First, it feels like a rather glib and clichéd response to what is the product or symptom of some massively complex destabilising forces. Apart from the belated and condescending acknowledgment that native communities are finding it difficult to adapt, the church seems stuck in a moral rut. It’s not, on the face of it, a bad moral rut, but it’s a rut.

Secondly, Mullally’s appeal to the symbols Jesus used doesn’t tell even half the New Testament story. The circumstances of the nativity were difficult but only because Joseph saw fit to have the family registered in the city of David. The family fled to Egypt, but they were not “refugees,” they were not “asylum seekers,” they were not there for very long. Jesus sat alongside Israel’s outcasts and was reluctant to allow strangers to eat the crumbs that fell from the table.

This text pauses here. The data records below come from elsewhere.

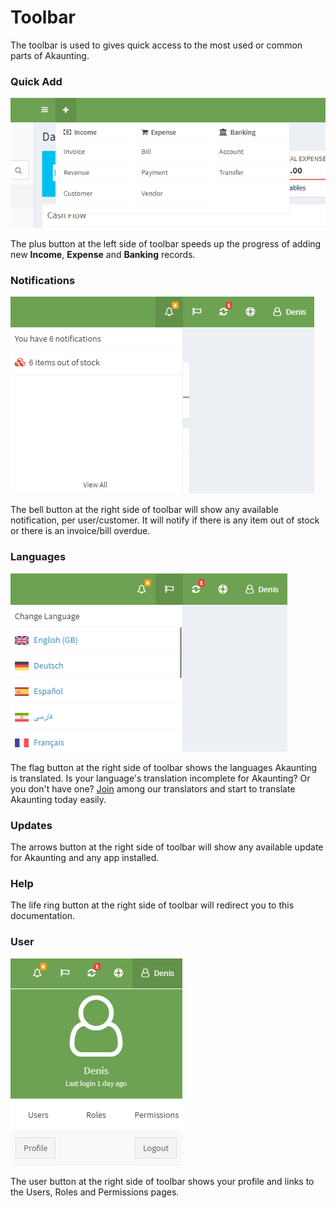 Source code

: Toolbar
=======

The toolbar is used to gives quick access to the most used or common parts of Akaunting.

### Quick Add

![quick add](_images/quick_add.png)

The plus button at the left side of toolbar speeds up the progress of adding new **Income**, **Expense** and **Banking** records.

### Notifications

![notifications](_images/notifications.png)

The bell button at the right side of toolbar will show any available notification, per user/customer. It will notify if there is any item out of stock or there is an invoice/bill overdue.

### Languages

![languages](_images/languages.png)

The flag button at the right side of toolbar shows the languages Akaunting is translated. Is your language's translation incomplete for Akaunting? Or you don't have one?
[Join](https://crowdin.com/project/akaunting) among our translators and start to translate Akaunting today easily.

### Updates

The arrows button at the right side of toolbar will show any available update for Akaunting and any app installed.

### Help

The life ring button at the right side of toolbar will redirect you to this documentation.

### User

![user](_images/user.png)

The user button at the right side of toolbar shows your profile and links to the Users, Roles and Permissions pages.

Foot-washing was an intra-communal action.

And of course, the symbols Jesus used caused great offence: eating with the lost sheep of the house of Israel; taking a whip to the merchants and money-changers in the temple; telling vivid parables of crisis and judgment; cursing a fruitless fig tree; identifying himself with Daniel’s suffering “son of man” figure; and more.

We find a much better sense of narrative context in a comment piece by the British Labour peer Lord Glasman, who is an Orthodox Jew. His argument is that Jews in this country have benefited from a “civic peace” which has been a “civilisational achievement led and shaped by the English church over a millennium.”

Whereas for Israel “Violence is now the mode of coexistence between its peoples,” in England the “church door was the gate of asylum from the mob.”

Glasman does not believe that Jesus was the messiah—he does not expect any sort of apocalyptic solution to the world’s problems. But he does believe that we have a political inheritance that has the “renunciation of civic violence” at its heart, and that this is what is meant by “The Kingdom.” Therefore, he can say, as an Orthodox Jew, that “in politics, Christ is King, that in honouring God we honour his creation, incarnated.”

It’s a much better definition of the kingdom of God than we find in much of what passes for Christian theology.

He then goes on to complain that the Church of England has lost its voice, that it has become a “ghost, haunting its own churches” (very nice!), that it has renounced its vocation, that it has become estranged from its own people—and that this has been a major reason for the current social disorder and instability.

Therefore, in Glasman’s view, “the restoration of the body of Christ into the body politic of our nation is a vital aspect of our revival.”

I don’t agree with that. I don’t think that the mission of the church in the West is the renewal of a bygone civilisation. At least, I don’t think it’s going to happen.

The Jews hoped for the restoration of a glorious Davidic nationhood after the return from exile, and what ensued was five hundred inglorious years of political-religious chaos, culminating in the destruction of Jerusalem and the temple by Rome.

But Glasman has at least framed the problem in a narrative-historical fashion.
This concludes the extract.